[DATA FOR PROCESSING]:
╭──
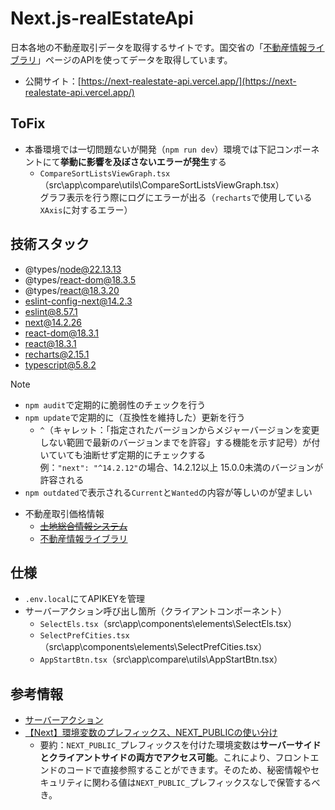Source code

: # Next.js-realEstateApi
日本各地の不動産取引データを取得するサイトです。国交省の「[不動産情報ライブラリ](https://www.reinfolib.mlit.go.jp/)」ページのAPIを使ってデータを取得しています。

- 公開サイト：[https://next-realestate-api.vercel.app/](https://next-realestate-api.vercel.app/)

## ToFix
- 本番環境では一切問題ないが開発（`npm run dev`）環境では下記コンポーネントにて**挙動に影響を及ぼさないエラーが発生**する
  - `CompareSortListsViewGraph.tsx`（src\app\compare\utils\CompareSortListsViewGraph.tsx）<br />
  グラフ表示を行う際にログにエラーが出る（`recharts`で使用している`XAxis`に対するエラー）

## 技術スタック
- @types/node@22.13.13
- @types/react-dom@18.3.5
- @types/react@18.3.20
- eslint-config-next@14.2.3
- eslint@8.57.1
- next@14.2.26
- react-dom@18.3.1
- react@18.3.1
- recharts@2.15.1
- typescript@5.8.2

> [!NOTE]
> - `npm audit`で定期的に脆弱性のチェックを行う
> - `npm update`で定期的に（互換性を維持した）更新を行う
>   - `^`（キャレット：「指定されたバージョンからメジャーバージョンを変更しない範囲で最新のバージョンまでを許容」する機能を示す記号）が付いていても油断せず定期的にチェックする<br>例：`"next": "^14.2.12"`の場合、14.2.12以上 15.0.0未満のバージョンが許容される
> - `npm outdated`で表示される`Current`と`Wanted`の内容が等しいのが望ましい

- 不動産取引価格情報
  - ~~[土地総合情報システム](https://www.land.mlit.go.jp/webland/api.html)~~
  - [不動産情報ライブラリ](https://www.reinfolib.mlit.go.jp/)

## 仕様
- `.env.local`にてAPIKEYを管理
- サーバーアクション呼び出し箇所（クライアントコンポーネント）
  - `SelectEls.tsx`（src\app\components\elements\SelectEls.tsx）
  - `SelectPrefCities.tsx`（src\app\components\elements\SelectPrefCities.tsx）
  - `AppStartBtn.tsx`（src\app\compare\utils\AppStartBtn.tsx）

## 参考情報
- [サーバーアクション](https://nextjs.org/docs/app/building-your-application/data-fetching/server-actions-and-mutations)
- [【Next】環境変数のプレフィックス、NEXT_PUBLICの使い分け](https://zenn.dev/kibe/articles/7c09742400aa66)
  - 要約：`NEXT_PUBLIC_`プレフィックスを付けた環境変数は**サーバーサイドとクライアントサイドの両方でアクセス可能**。これにより、フロントエンドのコードで直接参照することができます。そのため、秘密情報やセキュリティに関わる値は`NEXT_PUBLIC_`プレフィックスなしで保管するべき。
╰──
[AIM OF THE EXERCISE]: Scan the records above for the string "recharts", then copy each line where it turns up.

[EXERCISE OUTPUT]:
  グラフ表示を行う際にログにエラーが出る（`recharts`で使用している`XAxis`に対するエラー）
- recharts@2.15.1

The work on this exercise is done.